Google fundamentally has no financial incentive to fix any problem, since organizations aren't intelligent, sentient beings which act on incentives. They have dynamics from the interactions of 100k+ individual agents.
There is no magical fairy which makes large organizations act in their own best interests or even try to survive. The only reason they do survive is that's as true of their competitors as themselves.
Corporations are intelligent, sentient entities which act on incentives. They don't have a conscious sense of self, but then neither do many natural organisms. That doesn't keep them from responding to their environment as if they're aware of it, and acting in incentive-driven ways.
Corporations seeking to maximise profits are exactly like humans attempting to maximise income. The problem is that corporations - like humans - have the wrong incentives, further diminished by limited predictive ability and poor heuristics.
So maladaptive behaviours emerge and stick. Both humans and corporations find a nice local minimum and don't move from it.
More intelligent behaviour would be able to predict and avoid existential threats without having to experience them first. But it's a question of predictive ability, not a binary absence of all intelligence.

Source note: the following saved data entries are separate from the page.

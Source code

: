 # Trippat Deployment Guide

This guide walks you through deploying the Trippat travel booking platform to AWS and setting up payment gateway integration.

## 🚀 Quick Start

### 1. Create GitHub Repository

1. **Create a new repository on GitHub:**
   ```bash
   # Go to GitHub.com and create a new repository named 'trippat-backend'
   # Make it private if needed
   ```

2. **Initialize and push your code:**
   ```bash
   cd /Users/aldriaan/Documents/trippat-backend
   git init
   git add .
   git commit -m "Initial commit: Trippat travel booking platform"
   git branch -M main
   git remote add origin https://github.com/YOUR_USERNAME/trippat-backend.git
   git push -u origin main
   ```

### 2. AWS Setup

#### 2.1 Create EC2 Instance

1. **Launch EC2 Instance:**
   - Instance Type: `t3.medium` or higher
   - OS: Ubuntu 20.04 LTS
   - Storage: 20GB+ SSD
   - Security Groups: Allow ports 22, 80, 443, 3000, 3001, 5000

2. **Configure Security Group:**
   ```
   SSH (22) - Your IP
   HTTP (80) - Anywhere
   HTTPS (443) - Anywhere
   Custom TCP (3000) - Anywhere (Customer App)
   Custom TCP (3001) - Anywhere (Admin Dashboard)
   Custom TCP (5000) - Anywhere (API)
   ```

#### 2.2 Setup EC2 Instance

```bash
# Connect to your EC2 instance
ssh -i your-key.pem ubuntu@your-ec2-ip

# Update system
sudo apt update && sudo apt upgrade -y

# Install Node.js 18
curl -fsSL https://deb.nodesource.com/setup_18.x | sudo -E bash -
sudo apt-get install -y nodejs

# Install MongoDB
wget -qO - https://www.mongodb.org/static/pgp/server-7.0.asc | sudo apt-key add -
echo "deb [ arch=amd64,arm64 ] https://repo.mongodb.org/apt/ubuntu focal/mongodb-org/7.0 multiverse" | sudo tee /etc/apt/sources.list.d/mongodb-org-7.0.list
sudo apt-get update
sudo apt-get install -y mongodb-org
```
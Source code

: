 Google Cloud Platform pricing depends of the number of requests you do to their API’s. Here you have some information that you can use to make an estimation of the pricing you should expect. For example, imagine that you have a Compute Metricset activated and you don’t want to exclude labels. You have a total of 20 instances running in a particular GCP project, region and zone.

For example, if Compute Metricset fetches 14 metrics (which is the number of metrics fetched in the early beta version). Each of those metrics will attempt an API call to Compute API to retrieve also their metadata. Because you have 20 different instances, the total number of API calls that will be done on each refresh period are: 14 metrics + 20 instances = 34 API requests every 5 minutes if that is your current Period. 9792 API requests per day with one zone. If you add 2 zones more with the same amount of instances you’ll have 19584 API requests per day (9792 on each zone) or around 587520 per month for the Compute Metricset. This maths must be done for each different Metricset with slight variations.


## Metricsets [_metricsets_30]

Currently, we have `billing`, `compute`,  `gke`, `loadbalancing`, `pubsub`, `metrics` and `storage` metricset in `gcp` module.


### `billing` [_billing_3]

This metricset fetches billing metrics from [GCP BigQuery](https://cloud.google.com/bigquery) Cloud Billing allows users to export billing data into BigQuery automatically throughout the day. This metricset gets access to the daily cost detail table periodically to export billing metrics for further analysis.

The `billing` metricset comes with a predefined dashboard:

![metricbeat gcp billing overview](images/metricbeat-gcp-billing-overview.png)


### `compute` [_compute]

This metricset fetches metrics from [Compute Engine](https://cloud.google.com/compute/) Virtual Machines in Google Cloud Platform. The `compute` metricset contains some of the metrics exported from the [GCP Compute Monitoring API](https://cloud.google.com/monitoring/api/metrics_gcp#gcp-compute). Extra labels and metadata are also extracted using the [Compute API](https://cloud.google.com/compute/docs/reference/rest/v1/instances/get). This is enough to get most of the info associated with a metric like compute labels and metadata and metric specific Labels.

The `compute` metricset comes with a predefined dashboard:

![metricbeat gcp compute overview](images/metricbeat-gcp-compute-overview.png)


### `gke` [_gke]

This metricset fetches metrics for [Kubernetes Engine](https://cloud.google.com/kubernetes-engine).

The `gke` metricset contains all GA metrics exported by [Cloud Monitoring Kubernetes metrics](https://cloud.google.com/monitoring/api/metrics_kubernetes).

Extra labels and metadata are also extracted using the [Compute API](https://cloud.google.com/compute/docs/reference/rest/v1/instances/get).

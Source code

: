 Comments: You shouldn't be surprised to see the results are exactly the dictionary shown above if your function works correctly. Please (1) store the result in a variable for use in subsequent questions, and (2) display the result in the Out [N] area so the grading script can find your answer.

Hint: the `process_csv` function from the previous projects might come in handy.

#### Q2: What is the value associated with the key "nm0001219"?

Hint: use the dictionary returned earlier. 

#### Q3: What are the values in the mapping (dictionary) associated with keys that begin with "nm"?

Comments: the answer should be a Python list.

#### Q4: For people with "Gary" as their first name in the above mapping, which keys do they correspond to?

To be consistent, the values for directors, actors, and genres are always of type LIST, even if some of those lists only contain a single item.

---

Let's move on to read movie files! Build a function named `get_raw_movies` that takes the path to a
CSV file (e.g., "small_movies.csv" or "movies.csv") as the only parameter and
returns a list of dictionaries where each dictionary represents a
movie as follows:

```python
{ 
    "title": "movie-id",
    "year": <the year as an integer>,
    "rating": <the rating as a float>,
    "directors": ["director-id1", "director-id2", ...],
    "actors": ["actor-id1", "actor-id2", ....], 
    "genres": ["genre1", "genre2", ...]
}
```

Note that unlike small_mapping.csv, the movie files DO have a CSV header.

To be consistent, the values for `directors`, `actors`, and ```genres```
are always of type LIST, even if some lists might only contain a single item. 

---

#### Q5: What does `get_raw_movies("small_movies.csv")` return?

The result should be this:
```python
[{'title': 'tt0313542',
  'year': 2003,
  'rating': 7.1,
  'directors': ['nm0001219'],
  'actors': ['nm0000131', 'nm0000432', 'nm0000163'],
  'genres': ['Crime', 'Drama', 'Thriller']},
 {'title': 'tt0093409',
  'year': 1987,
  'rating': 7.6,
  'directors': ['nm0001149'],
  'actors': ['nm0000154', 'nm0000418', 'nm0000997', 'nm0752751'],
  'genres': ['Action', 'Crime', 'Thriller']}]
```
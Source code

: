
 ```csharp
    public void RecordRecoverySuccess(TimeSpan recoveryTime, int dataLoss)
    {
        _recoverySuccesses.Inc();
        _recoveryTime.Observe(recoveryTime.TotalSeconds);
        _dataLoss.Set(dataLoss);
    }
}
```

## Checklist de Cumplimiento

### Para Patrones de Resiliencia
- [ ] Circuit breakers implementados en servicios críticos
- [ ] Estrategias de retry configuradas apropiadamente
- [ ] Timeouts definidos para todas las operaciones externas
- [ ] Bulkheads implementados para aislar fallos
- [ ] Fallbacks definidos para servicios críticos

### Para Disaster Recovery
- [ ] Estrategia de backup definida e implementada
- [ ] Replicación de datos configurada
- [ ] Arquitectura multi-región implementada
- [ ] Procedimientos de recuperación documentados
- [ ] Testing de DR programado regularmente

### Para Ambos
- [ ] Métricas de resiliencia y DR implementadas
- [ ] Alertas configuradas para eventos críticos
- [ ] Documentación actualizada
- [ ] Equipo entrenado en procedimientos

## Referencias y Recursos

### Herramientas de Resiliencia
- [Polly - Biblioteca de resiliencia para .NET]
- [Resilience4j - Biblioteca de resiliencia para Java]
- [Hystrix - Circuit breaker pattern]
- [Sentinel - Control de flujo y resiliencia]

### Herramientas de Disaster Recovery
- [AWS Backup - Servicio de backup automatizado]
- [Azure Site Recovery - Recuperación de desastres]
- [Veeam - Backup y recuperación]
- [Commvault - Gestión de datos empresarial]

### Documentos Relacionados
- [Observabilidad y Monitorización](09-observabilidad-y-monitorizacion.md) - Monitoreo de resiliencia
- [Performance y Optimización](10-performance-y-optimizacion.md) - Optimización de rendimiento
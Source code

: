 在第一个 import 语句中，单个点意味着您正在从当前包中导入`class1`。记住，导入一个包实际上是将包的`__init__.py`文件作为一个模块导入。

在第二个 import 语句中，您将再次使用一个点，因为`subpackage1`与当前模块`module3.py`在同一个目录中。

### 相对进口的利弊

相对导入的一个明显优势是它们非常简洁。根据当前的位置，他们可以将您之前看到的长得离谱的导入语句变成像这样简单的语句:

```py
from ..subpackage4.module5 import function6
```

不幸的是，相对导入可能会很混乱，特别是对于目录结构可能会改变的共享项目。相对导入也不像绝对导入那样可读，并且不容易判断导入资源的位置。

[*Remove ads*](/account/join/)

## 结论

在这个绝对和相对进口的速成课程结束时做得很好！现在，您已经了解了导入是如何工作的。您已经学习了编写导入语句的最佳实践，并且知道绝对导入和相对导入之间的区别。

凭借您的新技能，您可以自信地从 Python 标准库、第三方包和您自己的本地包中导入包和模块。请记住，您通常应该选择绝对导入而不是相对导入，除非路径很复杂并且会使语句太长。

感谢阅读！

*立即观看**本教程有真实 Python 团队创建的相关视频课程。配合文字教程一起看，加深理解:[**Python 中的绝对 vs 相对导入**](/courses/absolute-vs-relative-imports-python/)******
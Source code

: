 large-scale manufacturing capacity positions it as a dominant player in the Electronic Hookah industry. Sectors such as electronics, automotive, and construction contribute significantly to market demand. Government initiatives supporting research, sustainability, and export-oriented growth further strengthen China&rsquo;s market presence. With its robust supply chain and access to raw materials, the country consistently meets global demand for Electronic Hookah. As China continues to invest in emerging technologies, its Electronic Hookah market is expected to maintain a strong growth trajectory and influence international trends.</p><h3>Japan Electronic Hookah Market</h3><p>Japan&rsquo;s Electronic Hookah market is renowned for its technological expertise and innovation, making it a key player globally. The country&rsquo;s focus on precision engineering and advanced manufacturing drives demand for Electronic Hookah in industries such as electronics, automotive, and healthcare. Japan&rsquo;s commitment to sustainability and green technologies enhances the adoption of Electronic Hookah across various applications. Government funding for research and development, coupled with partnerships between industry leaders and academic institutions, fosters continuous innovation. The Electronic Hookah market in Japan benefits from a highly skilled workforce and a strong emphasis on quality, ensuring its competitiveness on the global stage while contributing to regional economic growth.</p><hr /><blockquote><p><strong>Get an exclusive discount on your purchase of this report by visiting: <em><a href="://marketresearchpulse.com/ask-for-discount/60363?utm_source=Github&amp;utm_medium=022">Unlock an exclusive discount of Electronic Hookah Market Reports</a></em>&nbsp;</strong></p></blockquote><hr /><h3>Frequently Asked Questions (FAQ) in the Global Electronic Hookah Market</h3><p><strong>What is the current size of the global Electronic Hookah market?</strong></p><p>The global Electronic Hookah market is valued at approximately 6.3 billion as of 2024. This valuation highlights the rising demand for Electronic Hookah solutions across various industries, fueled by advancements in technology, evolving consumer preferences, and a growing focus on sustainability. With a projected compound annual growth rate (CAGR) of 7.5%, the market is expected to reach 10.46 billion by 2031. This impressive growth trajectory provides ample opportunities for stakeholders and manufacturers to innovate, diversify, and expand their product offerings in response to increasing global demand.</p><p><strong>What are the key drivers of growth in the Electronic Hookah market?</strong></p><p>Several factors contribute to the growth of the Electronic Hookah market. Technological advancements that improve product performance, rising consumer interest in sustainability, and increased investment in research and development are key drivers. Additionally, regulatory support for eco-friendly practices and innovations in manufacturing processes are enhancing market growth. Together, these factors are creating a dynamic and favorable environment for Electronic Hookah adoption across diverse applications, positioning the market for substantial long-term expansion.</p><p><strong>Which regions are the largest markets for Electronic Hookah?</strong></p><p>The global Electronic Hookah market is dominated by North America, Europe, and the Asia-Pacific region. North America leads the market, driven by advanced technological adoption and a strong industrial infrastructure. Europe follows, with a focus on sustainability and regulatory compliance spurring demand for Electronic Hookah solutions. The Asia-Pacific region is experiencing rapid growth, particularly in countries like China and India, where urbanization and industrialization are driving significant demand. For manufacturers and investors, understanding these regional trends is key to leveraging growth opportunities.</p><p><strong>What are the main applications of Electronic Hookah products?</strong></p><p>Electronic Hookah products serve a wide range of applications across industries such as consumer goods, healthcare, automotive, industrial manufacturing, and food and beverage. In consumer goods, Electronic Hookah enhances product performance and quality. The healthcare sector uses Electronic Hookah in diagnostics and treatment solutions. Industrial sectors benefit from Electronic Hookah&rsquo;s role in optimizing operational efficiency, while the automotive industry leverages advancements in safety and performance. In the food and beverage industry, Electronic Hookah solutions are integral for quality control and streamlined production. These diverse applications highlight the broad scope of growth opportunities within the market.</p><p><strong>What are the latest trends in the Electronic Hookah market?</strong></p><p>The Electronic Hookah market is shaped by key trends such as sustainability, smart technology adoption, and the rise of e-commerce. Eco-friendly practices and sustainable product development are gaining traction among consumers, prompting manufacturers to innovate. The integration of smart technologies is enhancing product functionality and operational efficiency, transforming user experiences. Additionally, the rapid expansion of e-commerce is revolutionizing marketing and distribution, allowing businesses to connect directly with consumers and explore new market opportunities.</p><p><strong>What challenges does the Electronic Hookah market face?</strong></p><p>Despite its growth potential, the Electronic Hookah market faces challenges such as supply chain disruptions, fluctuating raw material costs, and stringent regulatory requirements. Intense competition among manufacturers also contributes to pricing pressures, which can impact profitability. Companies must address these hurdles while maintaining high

So it's not that Google can't do better because it has too many employees. It can't do better because its cultural heuristics - which include it internal culture and the external culture it operates in - don't allow it to.
I can set up "incentives" for an anthill, in the form of a mixture of sugar and borax. Emergent behavior takes over.
The behavior of corporations, at the scale of Google, Facebook, or similar, is almost entirely emergent dynamics. Same thing for countries, for that matter.
For many search terms, the entire above-the-fold and sometimes multiple scroll heights are filled with:
- Ads
- Info cards
- People Also Ask
- Map/Business info
- Videos
- Related Products
- More Ads
The organic search results start after that and on mobile they may as well not exist.
If everyone is clicking the directly or indirectly sponsored/algorithmic content then what incentive does Google have to give you good, straightforward links to relevant webpages?
So why would Google serve the more direct and helpful result from the edu domain!
I think they are genuinely struggling in an adversarial environment. Imagine every hacker in the world specifically focused on your system and the payoff is millions or even billions of dollars.
But clearly there are also a lot of motivations to de-emphasize the organic results on the search page in favor of ads, “algorithmic answers” that give you an answer without clicking away from Google, and redirects to Maps, Youtube, and Shopping which are revenue-generators for Google.
Maybe that also comes with a budget de-emphasis for fighting the war in the organic results vs surfacing relevant content from these other sources.
Many product folks just don’t seem honest, even with themselves, about what benefits users. Do you really think your users benefit from ”more relevant” advertisements? Because your users don’t. Are new services and content so beneficial to users that they’d forfeit their privacy to fund it? If so, why obfuscate your having made that choice for them? Why not make it opt-in? Does that dialog box popping up just at the right time really give that overstimulated and frustrated user a choice? Either answer those kinds of questions honestly or admit that you’re just finding the smoothest path to maximize revenue. The hypocrisy is infuriating.
Give me a break.
>Professors are paid generous salaries to share knowledge with the paying customers of the University (students). So, let’s find some paid unpaid University knowledge on how to change a tire by using our new trick!
But the bottom of the page says
>Prepared by: [students] For Dr. Bruce Magee's English 303 (Technical Writing) Class, Winter 1997-1998.
The professor is actually an English professor and the page was written by students as an assignment. I looked into this because I was wondering, "what would a professor be teaching that he's writing notes on tire changing?". There's probably some professor out there that does that in an academic context, but there's probably a lot of things that no professor actually gets paid to write about. Maybe they would write about something miscellaneous like that anyway and put it online, but they would be doing so out of the culture of web savvy professors having personal pages where they upload stuff they think is helpful.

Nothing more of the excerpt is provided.